Taxonomic assignment to predictions and contigs
We used MMseqs2 to query the MetaEuk marine protein collection against two taxonomically annotated datasets: Uniclust90 and the MMETSP protein dataset. Taxonomic labels associated with each of the MMETSP identifiers were downloaded from the NCBI website (BioProject PRJNA231566). We retained the hit with the highest bit-score value for each prediction if it had an E-value smaller than 10-5. In addition, we examined the sequence identity between the MetaEuk prediction and the target in order to determine the rank of the taxonomic assignment. Similarly to [20], we used the following sequence identity cutoffs: > 95% (species), > 80% (genus), > 65% (family), > 50% (order), > 40% (class), > 30% (phylum), > 20% (kingdom). Lower values were assigned at the domain level. The predictions on each contig were examined and the best-scoring one was used to confer taxonomic annotation to that contig. The assignment was visualized using Krona [60].

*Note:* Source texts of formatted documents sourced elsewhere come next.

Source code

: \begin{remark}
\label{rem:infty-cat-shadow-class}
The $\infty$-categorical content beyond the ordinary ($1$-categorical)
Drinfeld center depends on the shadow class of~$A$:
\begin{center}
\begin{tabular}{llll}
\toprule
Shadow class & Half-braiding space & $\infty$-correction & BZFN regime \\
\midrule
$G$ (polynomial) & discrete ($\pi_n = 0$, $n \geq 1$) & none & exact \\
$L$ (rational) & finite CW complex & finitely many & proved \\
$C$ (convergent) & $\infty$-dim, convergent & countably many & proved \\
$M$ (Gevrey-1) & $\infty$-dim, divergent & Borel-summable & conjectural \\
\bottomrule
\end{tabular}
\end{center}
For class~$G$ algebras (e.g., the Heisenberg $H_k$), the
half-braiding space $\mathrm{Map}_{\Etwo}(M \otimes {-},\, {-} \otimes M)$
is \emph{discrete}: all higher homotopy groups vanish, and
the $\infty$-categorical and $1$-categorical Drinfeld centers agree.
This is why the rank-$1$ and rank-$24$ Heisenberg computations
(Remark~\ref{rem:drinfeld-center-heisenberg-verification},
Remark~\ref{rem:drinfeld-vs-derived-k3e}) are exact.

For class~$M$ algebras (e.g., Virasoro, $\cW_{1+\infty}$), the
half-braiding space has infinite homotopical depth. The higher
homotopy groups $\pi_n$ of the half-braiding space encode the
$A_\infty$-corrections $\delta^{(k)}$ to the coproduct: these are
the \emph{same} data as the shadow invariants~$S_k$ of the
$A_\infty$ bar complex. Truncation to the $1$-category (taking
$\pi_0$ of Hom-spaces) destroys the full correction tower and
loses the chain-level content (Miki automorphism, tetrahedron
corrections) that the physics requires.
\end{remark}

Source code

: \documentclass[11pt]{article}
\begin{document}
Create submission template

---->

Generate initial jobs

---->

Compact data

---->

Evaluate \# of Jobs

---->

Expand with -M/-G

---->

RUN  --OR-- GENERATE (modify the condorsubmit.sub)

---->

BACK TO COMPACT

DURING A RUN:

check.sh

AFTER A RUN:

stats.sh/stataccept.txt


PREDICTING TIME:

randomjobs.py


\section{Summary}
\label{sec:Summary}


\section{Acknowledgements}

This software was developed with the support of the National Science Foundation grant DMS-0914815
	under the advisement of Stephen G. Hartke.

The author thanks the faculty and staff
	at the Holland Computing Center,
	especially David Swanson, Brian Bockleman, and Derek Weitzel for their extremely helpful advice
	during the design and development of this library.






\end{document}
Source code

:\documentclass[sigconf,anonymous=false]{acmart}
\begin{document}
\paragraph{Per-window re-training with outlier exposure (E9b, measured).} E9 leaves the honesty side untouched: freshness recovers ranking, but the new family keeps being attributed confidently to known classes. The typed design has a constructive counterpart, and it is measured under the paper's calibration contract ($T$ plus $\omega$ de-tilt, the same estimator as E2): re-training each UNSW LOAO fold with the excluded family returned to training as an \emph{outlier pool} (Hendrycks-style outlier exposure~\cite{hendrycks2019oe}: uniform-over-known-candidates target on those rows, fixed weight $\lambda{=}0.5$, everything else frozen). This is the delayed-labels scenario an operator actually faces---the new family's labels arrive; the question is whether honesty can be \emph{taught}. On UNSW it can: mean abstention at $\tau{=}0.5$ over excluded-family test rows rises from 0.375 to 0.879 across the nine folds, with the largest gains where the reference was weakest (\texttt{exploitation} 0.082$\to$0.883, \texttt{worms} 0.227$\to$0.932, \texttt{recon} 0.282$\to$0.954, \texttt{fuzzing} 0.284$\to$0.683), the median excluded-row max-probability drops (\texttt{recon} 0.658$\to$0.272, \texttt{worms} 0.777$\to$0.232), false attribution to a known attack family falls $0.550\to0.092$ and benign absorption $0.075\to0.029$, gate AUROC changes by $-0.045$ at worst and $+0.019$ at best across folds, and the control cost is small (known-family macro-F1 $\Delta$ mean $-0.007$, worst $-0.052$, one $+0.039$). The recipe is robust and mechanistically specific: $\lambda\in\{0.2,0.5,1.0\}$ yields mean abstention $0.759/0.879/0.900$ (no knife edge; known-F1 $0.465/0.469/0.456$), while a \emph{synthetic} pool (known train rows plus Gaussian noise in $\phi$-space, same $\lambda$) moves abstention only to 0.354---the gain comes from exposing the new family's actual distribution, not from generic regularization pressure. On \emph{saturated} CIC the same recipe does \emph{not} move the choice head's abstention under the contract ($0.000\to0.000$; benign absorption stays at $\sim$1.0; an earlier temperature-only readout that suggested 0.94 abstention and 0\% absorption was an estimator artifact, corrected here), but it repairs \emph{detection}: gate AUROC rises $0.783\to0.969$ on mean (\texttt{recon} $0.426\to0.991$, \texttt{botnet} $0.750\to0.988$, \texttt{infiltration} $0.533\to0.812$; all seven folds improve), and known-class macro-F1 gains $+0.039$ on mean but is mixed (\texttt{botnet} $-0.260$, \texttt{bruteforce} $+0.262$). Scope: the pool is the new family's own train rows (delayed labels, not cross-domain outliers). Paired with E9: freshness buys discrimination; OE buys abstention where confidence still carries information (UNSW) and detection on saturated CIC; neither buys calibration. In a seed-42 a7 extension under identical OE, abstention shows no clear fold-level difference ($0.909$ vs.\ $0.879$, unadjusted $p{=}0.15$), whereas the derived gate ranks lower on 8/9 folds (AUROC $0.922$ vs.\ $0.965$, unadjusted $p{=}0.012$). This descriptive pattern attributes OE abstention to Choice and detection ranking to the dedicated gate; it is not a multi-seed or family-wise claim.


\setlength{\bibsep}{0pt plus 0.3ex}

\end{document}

Phylogenetic tree reconstruction
We constructed the tree using the large subunit of RNA polymerases as a universal marker. This subunit contains five RNA_pol_Rpb domains (Pfam IDs: pf04997, pf00623, pf04983, pf05000, pf04998). As detailed below, protein sequences that contained all five domains in the right order were obtained in January–November 2019 from six sources to construct the multiple sequence alignment and tree. The sources were as follows: (1) 75 sequences of the OrthoMCL [61] group OG5_127924. The four-letter taxonomic codes of these sequences were converted to NCBI scientific names, based on information from the OrthoMCL website (http://orthomcl.org/orthomcl/getDataSummary.do). (2) 36 reviewed eukaryotic sequences were downloaded from UniProt [36]. These were used to distinguish between eukaryotic RNA polymerase I (8 sequences), eukaryotic RNA polymerase II (16 sequences), and eukaryotic RNA polymerase III (12 sequences). We then ran an MMseqs2 profile search against the Pfam database (with parameters: -k 5, -s 7) with several query sets and retained results in which all five domains were matched in the right order with a maximal E-value of 0.0001. This allowed us to add the following sources: (3) 674 MMETSP proteins, (4) 100 archaeal proteins, and (5) 100 bacterial proteins. For datasets (4, 5), we first downloaded candidate proteins from the UniProt database by searching for the five domains and restricting taxonomy: archaea (bacteria). We then ran the previously described search procedure and randomly sampled exactly 100 proteins from each group that matched the criterion. (6) 1076 MetaEuk predictions. The joint set of 2061 sequences was aligned using MAFFT v7.407 [44] and a phylogenetic tree was reconstructed by running RAxML v8 [45]. Tree visualization was performed in iTOL [62].